Blueshift Memory is a fabless IP licensor, founded in 2016, that provides memory architecture IP so that large data sets and time-critical data can be more efficiently handled. The company claims this can deliver memory access speed up of a factor of 1,000 for some specific data-focused applications.
The 13-month project tha is being supported by the UK government is entitled “Research on the application of a new generation memory architecture in computer vision AI solutions for IoT devices.” Its aim is to develop a next-generation computer vision (CV) application on edge devices for the Internet of Things (IoT), based around the company’s computer architecture, which it calls the Cambridge Architecture.

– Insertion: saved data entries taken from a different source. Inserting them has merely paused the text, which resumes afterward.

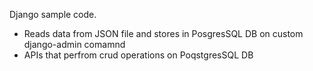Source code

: Django sample code.
- Reads data from JSON file and stores in PosgresSQL DB on custom django-admin comamnd
- APIs that perfrom crud operations on PoqstgresSQL DB
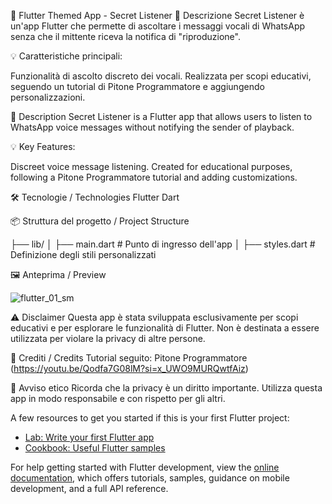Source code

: 📱 Flutter Themed App - Secret Listener
📝 Descrizione 
Secret Listener è un'app Flutter che permette di ascoltare i messaggi vocali di WhatsApp senza che il mittente riceva la notifica di "riproduzione".

💡 Caratteristiche principali:

Funzionalità di ascolto discreto dei vocali.
Realizzata per scopi educativi, seguendo un tutorial di Pitone Programmatore e aggiungendo personalizzazioni.

📝 Description
Secret Listener is a Flutter app that allows users to listen to WhatsApp voice messages without notifying the sender of playback.

💡 Key Features:

Discreet voice message listening.
Created for educational purposes, following a Pitone Programmatore tutorial and adding customizations.

🛠️ Tecnologie / Technologies
Flutter
Dart

📦 Struttura del progetto / Project Structure

├── lib/
│   ├── main.dart       # Punto di ingresso dell'app
│   ├── styles.dart     # Definizione degli stili personalizzati


🖼️ Anteprima / Preview


![flutter_01_sm](https://github.com/user-attachments/assets/559dd774-9380-4e54-88d6-90daca0bb00f)


⚠️ Disclaimer
Questa app è stata sviluppata esclusivamente per scopi educativi e per esplorare le funzionalità di Flutter. Non è destinata a essere utilizzata per violare la privacy di altre persone.

📜 Crediti / Credits
Tutorial seguito: Pitone Programmatore (https://youtu.be/Qodfa7G08lM?si=x_UWO9MURQwtfAiz)


🛑 Avviso etico
Ricorda che la privacy è un diritto importante. Utilizza questa app in modo responsabile e con rispetto per gli altri.

A few resources to get you started if this is your first Flutter project:

- [Lab: Write your first Flutter app](https://docs.flutter.dev/get-started/codelab)
- [Cookbook: Useful Flutter samples](https://docs.flutter.dev/cookbook)

For help getting started with Flutter development, view the
[online documentation](https://docs.flutter.dev/), which offers tutorials,
samples, guidance on mobile development, and a full API reference.
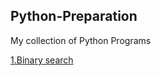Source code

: ## Python-Preparation
My collection of Python Programs

[1.Binary search](https://github.com/DinakarBijili/Python-Preparation/blob/master/Searching_Algorithms/1.Binary_search.py) 
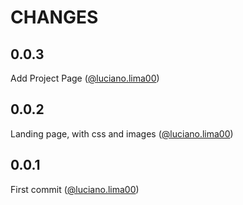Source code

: # CHANGES

## 0.0.3

Add Project Page ([@luciano.lima00](https://github.com/lucianolima00))

## 0.0.2

Landing page, with css and images ([@luciano.lima00](https://github.com/lucianolima00))

## 0.0.1

First commit ([@luciano.lima00](https://github.com/lucianolima00))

Innovate UK is providing 70 percent funding of a project worth £490,000.
Computer vision
Computer vision typically uses artificial intelligence to analyse and interpret the content of digital images. Chips that perform this function are being developed across multiple fields including robotics, Industry 4.0, Smart Cities and autonomous vehicles. Sometimes the processing is based on high-resolution human-friendly images and sometimes on event-based machine vision systems.
In the first case the native computational work load can be high, require lots of memory and therefore consume a lot of power. Blueshift Memory is working to reduce this and its Cambridge Architecture will be demonstrated in the final FPGA design that is being developed under the Smart Grant project.
The Blueshift Memory approach differs from using graphics processing units for AI, a commonly used approach for both training and inference in the data center.
Blueshift’s project involves custom configuration of an FPGA using deep learning, and thereby optimising it for performance and power efficiency. Blueshift also plans to integrate the technology into an ASIC alongside a RISC-V general purpose processor.
“By dramatically increasing memory access speed, the compact CV AI module we are developing will open up use cases such as onboard real-time scenario analysis in body-worn cameras,” said Peter Marosan, founder and CEO of Blueshift Memory, in a statement. “It will also help us demonstrate the potential benefits of the Cambridge Architecture IP for larger system-on-chip designs for applications like high-frequency trading and in-memory databases,” he added.